Say what you want about WB’s choice to choose Ben Affleck as Batman, I think he’s acquitted himself admirably in the role. Here he’s a man decimated by the sacrifice Clark made and is inspired to bring this group of heroes into the new age. This Batman isn’t quite so brooding but rather revivified and determined to find a better path. Plus the kickass Batmobile from BvS makes another appearance. Also, the Knightmare scene is the real deal and somewhat redeems the atrocious Jared Leto Joker from Suicide Squad. Having said that, the sequence does feel a little like fan service and unfortunately a promise of things to come that clearly arent’ going to happen now. Ah, se la vie.

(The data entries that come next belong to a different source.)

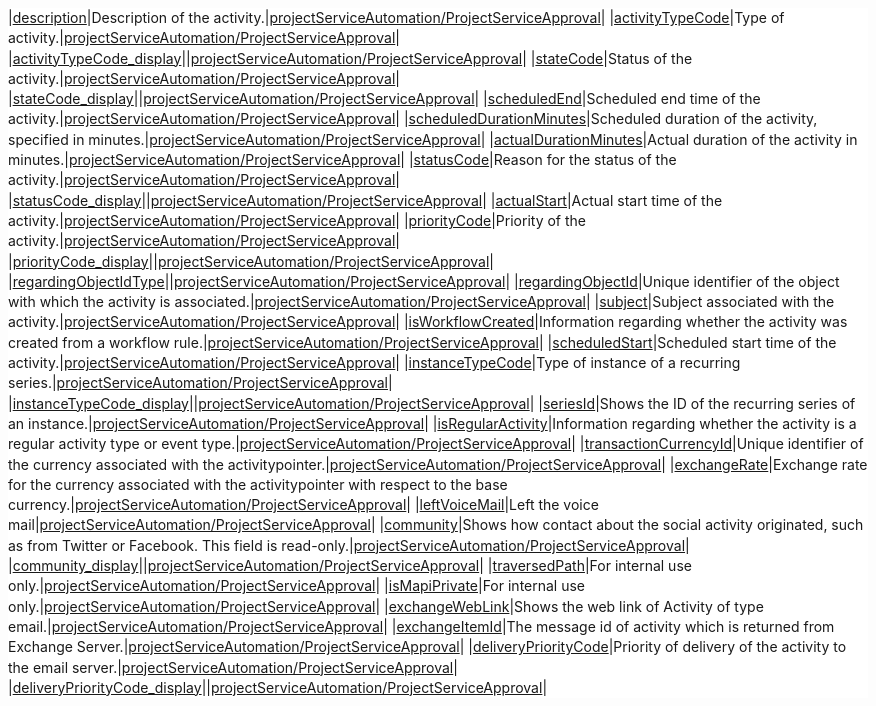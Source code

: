 |[description](#description)|Description of the activity.|<a href="ProjectServiceApproval.md" target="_blank">projectServiceAutomation/ProjectServiceApproval</a>|
|[activityTypeCode](#activityTypeCode)|Type of activity.|<a href="ProjectServiceApproval.md" target="_blank">projectServiceAutomation/ProjectServiceApproval</a>|
|[activityTypeCode_display](#activityTypeCode_display)||<a href="ProjectServiceApproval.md" target="_blank">projectServiceAutomation/ProjectServiceApproval</a>|
|[stateCode](#stateCode)|Status of the activity.|<a href="ProjectServiceApproval.md" target="_blank">projectServiceAutomation/ProjectServiceApproval</a>|
|[stateCode_display](#stateCode_display)||<a href="ProjectServiceApproval.md" target="_blank">projectServiceAutomation/ProjectServiceApproval</a>|
|[scheduledEnd](#scheduledEnd)|Scheduled end time of the activity.|<a href="ProjectServiceApproval.md" target="_blank">projectServiceAutomation/ProjectServiceApproval</a>|
|[scheduledDurationMinutes](#scheduledDurationMinutes)|Scheduled duration of the activity, specified in minutes.|<a href="ProjectServiceApproval.md" target="_blank">projectServiceAutomation/ProjectServiceApproval</a>|
|[actualDurationMinutes](#actualDurationMinutes)|Actual duration of the activity in minutes.|<a href="ProjectServiceApproval.md" target="_blank">projectServiceAutomation/ProjectServiceApproval</a>|
|[statusCode](#statusCode)|Reason for the status of the activity.|<a href="ProjectServiceApproval.md" target="_blank">projectServiceAutomation/ProjectServiceApproval</a>|
|[statusCode_display](#statusCode_display)||<a href="ProjectServiceApproval.md" target="_blank">projectServiceAutomation/ProjectServiceApproval</a>|
|[actualStart](#actualStart)|Actual start time of the activity.|<a href="ProjectServiceApproval.md" target="_blank">projectServiceAutomation/ProjectServiceApproval</a>|
|[priorityCode](#priorityCode)|Priority of the activity.|<a href="ProjectServiceApproval.md" target="_blank">projectServiceAutomation/ProjectServiceApproval</a>|
|[priorityCode_display](#priorityCode_display)||<a href="ProjectServiceApproval.md" target="_blank">projectServiceAutomation/ProjectServiceApproval</a>|
|[regardingObjectIdType](#regardingObjectIdType)||<a href="ProjectServiceApproval.md" target="_blank">projectServiceAutomation/ProjectServiceApproval</a>|
|[regardingObjectId](#regardingObjectId)|Unique identifier of the object with which the activity is associated.|<a href="ProjectServiceApproval.md" target="_blank">projectServiceAutomation/ProjectServiceApproval</a>|
|[subject](#subject)|Subject associated with the activity.|<a href="ProjectServiceApproval.md" target="_blank">projectServiceAutomation/ProjectServiceApproval</a>|
|[isWorkflowCreated](#isWorkflowCreated)|Information regarding whether the activity was created from a workflow rule.|<a href="ProjectServiceApproval.md" target="_blank">projectServiceAutomation/ProjectServiceApproval</a>|
|[scheduledStart](#scheduledStart)|Scheduled start time of the activity.|<a href="ProjectServiceApproval.md" target="_blank">projectServiceAutomation/ProjectServiceApproval</a>|
|[instanceTypeCode](#instanceTypeCode)|Type of instance of a recurring series.|<a href="ProjectServiceApproval.md" target="_blank">projectServiceAutomation/ProjectServiceApproval</a>|
|[instanceTypeCode_display](#instanceTypeCode_display)||<a href="ProjectServiceApproval.md" target="_blank">projectServiceAutomation/ProjectServiceApproval</a>|
|[seriesId](#seriesId)|Shows the ID of the recurring series of an instance.|<a href="ProjectServiceApproval.md" target="_blank">projectServiceAutomation/ProjectServiceApproval</a>|
|[isRegularActivity](#isRegularActivity)|Information regarding whether the activity is a regular activity type or event type.|<a href="ProjectServiceApproval.md" target="_blank">projectServiceAutomation/ProjectServiceApproval</a>|
|[transactionCurrencyId](#transactionCurrencyId)|Unique identifier of the currency associated with the activitypointer.|<a href="ProjectServiceApproval.md" target="_blank">projectServiceAutomation/ProjectServiceApproval</a>|
|[exchangeRate](#exchangeRate)|Exchange rate for the currency associated with the activitypointer with respect to the base currency.|<a href="ProjectServiceApproval.md" target="_blank">projectServiceAutomation/ProjectServiceApproval</a>|
|[leftVoiceMail](#leftVoiceMail)|Left the voice mail|<a href="ProjectServiceApproval.md" target="_blank">projectServiceAutomation/ProjectServiceApproval</a>|
|[community](#community)|Shows how contact about the social activity originated, such as from Twitter or Facebook. This field is read-only.|<a href="ProjectServiceApproval.md" target="_blank">projectServiceAutomation/ProjectServiceApproval</a>|
|[community_display](#community_display)||<a href="ProjectServiceApproval.md" target="_blank">projectServiceAutomation/ProjectServiceApproval</a>|
|[traversedPath](#traversedPath)|For internal use only.|<a href="ProjectServiceApproval.md" target="_blank">projectServiceAutomation/ProjectServiceApproval</a>|
|[isMapiPrivate](#isMapiPrivate)|For internal use only.|<a href="ProjectServiceApproval.md" target="_blank">projectServiceAutomation/ProjectServiceApproval</a>|
|[exchangeWebLink](#exchangeWebLink)|Shows the web link of Activity of type email.|<a href="ProjectServiceApproval.md" target="_blank">projectServiceAutomation/ProjectServiceApproval</a>|
|[exchangeItemId](#exchangeItemId)|The message id of activity which is returned from Exchange Server.|<a href="ProjectServiceApproval.md" target="_blank">projectServiceAutomation/ProjectServiceApproval</a>|
|[deliveryPriorityCode](#deliveryPriorityCode)|Priority of delivery of the activity to the email server.|<a href="ProjectServiceApproval.md" target="_blank">projectServiceAutomation/ProjectServiceApproval</a>|
|[deliveryPriorityCode_display](#deliveryPriorityCode_display)||<a href="ProjectServiceApproval.md" target="_blank">projectServiceAutomation/ProjectServiceApproval</a>|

The hero who gets the short shrift is Momoa’s Aquaman. He’s severely underdeveloped here and comes across merely as the rock and roller of the bunch. As I’m fond of saying though, there’s only so much real estate when it comes to films, even in a four movie.

What’s also fascinating about Zack Snyder’s work is the tone. It’s not nearly as grim or dour as BvS. Also rather than constant action scene after action scene there are some genuine moments of quiet and pathos, whether it’s a heartfelt moment between Lois Lane (Amy Adams) and Martha Kent (Diane Lane) or a gut-wrenching prison scene between Barry Allen and his father Henry (Billy Crudup). This is a much more upbeat film than I was expecting with plenty of solid humor along the way. It’s also in some ways a treatise on grief and overcoming trauma, something that completely threw me for a loop. Everyone is dealing with their own burdens, and trauma shared evolves into triumph shared which is just fascinating.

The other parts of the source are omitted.